Work item
Among the entries, find the lines with the string "portal" and copy them.

== Dataset entries ==

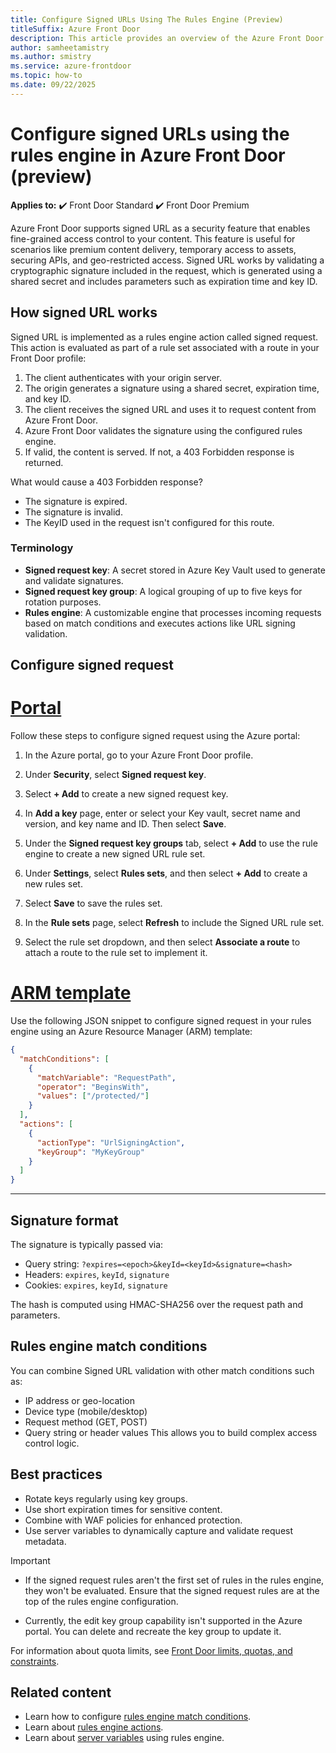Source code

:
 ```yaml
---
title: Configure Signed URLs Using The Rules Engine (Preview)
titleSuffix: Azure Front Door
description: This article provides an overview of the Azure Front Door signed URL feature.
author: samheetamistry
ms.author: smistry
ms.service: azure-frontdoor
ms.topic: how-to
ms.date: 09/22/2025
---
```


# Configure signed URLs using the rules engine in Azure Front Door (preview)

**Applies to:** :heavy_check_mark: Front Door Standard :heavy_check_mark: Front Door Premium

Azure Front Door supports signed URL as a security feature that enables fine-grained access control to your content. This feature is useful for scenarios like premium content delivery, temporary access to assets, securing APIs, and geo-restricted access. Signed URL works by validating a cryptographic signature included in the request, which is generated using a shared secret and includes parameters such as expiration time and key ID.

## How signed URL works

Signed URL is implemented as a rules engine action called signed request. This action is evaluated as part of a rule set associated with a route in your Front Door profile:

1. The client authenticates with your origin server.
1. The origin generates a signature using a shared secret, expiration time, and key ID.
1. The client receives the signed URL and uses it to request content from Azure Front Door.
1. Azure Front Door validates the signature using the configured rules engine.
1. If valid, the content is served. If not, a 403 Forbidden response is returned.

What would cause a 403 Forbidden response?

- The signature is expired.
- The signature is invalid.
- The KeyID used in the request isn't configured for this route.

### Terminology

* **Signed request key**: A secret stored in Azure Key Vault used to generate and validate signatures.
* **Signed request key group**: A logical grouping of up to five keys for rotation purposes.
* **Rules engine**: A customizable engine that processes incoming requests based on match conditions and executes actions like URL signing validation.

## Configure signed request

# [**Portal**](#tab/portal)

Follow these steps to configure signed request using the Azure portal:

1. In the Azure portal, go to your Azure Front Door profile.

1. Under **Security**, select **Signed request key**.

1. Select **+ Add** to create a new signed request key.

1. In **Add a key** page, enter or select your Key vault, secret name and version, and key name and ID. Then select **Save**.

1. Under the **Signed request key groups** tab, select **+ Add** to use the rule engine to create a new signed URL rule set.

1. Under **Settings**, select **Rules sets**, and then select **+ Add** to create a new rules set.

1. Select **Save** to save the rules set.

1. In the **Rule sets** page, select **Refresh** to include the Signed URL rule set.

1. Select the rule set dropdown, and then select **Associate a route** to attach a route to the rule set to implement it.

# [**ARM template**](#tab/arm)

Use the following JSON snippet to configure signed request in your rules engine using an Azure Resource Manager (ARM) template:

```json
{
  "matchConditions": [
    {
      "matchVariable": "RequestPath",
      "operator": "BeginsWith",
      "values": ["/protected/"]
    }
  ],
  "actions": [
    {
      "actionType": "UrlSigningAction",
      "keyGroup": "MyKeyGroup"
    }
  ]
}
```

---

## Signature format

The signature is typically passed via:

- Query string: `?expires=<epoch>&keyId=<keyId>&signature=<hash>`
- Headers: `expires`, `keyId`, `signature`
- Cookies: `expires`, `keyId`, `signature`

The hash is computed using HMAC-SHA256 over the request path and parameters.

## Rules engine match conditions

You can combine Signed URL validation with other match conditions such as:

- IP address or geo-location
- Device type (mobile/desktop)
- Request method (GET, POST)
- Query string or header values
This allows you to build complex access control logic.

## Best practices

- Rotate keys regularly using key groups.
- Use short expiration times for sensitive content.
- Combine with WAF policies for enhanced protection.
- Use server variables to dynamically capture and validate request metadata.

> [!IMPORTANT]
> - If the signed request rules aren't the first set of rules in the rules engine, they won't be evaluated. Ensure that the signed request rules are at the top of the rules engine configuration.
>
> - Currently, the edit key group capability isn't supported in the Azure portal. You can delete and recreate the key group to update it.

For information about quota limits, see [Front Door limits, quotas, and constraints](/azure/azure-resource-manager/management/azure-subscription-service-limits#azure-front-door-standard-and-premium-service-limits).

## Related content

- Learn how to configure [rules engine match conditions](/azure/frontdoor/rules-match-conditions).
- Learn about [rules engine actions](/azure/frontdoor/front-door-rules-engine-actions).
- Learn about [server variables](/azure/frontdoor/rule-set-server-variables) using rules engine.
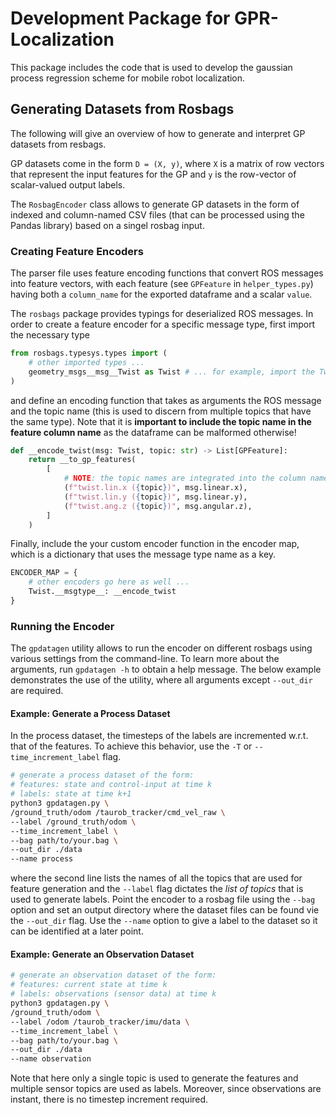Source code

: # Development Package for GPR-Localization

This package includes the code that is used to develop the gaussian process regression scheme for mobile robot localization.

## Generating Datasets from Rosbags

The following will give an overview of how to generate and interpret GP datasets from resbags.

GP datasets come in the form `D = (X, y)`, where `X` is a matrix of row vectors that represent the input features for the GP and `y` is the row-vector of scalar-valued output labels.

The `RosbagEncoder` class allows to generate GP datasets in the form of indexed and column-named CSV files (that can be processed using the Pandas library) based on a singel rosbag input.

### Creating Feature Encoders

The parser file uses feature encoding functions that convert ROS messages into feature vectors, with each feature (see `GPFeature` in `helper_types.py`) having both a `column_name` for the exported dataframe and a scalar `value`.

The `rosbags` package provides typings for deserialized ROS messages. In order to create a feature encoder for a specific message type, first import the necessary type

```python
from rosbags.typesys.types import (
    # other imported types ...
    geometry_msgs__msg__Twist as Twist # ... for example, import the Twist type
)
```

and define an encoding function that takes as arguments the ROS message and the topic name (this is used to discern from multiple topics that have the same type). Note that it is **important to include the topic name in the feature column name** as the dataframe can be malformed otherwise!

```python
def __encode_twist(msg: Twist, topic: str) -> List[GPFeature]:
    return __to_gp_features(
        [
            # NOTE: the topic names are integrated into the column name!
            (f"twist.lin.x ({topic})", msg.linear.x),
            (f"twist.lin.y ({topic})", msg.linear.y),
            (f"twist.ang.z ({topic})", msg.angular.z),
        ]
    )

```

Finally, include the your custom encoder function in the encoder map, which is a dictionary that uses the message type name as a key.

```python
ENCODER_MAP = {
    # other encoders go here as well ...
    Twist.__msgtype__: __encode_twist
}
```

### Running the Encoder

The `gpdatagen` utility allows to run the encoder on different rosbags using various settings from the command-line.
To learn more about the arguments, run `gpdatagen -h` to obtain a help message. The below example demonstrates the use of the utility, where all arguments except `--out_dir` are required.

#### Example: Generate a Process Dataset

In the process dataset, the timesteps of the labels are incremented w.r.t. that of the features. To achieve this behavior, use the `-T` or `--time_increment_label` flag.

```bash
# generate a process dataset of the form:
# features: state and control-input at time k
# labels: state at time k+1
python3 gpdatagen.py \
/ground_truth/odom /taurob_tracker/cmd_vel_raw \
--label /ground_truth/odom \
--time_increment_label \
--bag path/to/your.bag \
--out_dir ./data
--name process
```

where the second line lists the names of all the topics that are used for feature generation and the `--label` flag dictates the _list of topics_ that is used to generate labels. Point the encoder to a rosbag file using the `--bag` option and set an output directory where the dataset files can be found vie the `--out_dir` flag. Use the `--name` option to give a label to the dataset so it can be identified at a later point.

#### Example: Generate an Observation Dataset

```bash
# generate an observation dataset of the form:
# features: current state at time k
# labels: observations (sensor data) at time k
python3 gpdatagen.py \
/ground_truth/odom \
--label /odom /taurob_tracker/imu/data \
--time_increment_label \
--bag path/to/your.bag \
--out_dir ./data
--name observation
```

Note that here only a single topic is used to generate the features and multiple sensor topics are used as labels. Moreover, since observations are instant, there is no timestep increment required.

===
== Dataset entries ==

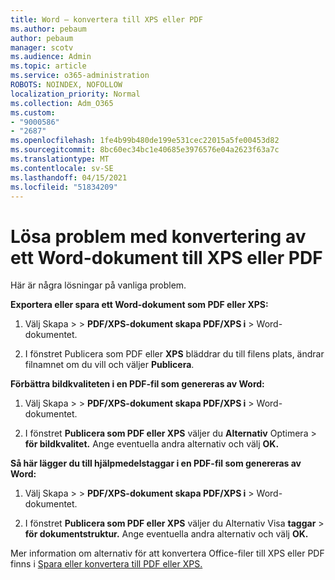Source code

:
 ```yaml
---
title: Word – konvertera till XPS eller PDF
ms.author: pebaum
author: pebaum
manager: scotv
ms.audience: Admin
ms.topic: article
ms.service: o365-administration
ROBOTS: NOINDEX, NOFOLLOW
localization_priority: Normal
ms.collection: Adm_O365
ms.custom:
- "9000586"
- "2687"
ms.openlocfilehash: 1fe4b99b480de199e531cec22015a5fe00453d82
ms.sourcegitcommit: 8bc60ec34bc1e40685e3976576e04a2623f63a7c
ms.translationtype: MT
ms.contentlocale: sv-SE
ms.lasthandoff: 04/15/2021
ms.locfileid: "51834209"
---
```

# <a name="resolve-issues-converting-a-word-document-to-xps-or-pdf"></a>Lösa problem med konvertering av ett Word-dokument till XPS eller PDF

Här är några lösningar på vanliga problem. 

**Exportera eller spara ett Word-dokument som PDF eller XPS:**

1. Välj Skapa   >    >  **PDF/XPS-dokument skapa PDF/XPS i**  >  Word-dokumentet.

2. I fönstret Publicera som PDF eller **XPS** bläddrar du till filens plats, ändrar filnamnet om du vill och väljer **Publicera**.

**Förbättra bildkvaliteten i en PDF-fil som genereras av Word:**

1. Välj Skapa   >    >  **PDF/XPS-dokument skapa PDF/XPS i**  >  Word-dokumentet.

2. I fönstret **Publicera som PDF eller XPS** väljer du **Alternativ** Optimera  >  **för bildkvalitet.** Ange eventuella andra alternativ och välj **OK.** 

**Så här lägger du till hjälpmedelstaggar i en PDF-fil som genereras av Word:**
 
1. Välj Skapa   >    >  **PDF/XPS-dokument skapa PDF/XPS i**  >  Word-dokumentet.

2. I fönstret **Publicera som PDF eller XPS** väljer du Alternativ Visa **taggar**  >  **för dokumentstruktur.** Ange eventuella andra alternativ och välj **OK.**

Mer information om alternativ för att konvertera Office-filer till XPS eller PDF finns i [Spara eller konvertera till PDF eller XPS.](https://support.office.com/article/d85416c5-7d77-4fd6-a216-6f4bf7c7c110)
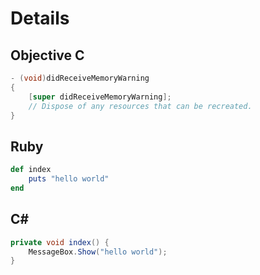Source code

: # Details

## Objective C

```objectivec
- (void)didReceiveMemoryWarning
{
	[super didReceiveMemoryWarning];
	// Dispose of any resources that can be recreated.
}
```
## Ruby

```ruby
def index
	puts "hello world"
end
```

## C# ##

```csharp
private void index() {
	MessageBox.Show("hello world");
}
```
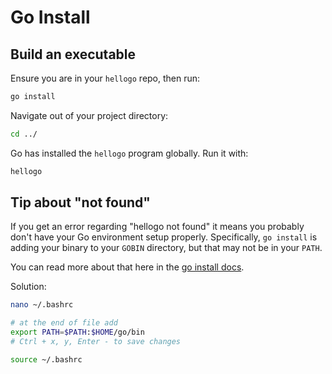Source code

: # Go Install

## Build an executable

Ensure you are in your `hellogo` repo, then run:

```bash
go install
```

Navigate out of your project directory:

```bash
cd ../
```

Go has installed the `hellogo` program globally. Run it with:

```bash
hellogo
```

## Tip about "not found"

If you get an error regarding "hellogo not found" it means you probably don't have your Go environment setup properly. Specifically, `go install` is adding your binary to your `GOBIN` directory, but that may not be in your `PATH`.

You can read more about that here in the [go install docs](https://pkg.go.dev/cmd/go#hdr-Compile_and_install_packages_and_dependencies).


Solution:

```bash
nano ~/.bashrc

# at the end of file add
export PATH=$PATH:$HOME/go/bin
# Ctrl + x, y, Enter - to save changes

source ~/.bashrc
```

===
== Dataset entries ==

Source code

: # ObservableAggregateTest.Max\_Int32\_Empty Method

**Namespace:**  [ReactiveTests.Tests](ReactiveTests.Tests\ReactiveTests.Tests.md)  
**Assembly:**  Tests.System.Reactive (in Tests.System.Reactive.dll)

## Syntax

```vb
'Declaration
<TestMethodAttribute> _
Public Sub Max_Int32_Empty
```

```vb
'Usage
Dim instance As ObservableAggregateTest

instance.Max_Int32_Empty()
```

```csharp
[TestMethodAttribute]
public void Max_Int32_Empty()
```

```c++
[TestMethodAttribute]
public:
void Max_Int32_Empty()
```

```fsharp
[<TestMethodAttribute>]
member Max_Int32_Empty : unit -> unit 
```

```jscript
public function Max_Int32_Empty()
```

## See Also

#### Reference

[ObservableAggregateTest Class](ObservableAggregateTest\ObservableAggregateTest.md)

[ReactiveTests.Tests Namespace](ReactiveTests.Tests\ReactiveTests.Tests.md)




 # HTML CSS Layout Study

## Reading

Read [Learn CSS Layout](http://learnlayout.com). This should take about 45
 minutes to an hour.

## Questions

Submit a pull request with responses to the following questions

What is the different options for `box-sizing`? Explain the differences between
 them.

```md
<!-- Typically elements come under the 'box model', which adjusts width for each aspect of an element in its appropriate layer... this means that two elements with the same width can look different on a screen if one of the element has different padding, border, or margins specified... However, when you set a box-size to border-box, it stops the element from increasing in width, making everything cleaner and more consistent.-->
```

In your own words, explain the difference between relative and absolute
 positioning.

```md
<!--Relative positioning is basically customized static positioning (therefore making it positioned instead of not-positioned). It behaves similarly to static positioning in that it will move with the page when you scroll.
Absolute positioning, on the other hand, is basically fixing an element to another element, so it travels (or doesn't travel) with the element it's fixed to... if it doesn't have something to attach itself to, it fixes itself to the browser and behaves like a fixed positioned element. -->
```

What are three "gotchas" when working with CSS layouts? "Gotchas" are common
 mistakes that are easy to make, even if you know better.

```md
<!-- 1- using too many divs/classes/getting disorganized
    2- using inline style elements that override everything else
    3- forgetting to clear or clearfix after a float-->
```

===

Exercise result
# [**Portal**](#tab/portal)
Follow these steps to configure signed request using the Azure portal:
1. In the Azure portal, go to your Azure Front Door profile.
> - Currently, the edit key group capability isn't supported in the Azure portal. You can delete and recreate the key group to update it.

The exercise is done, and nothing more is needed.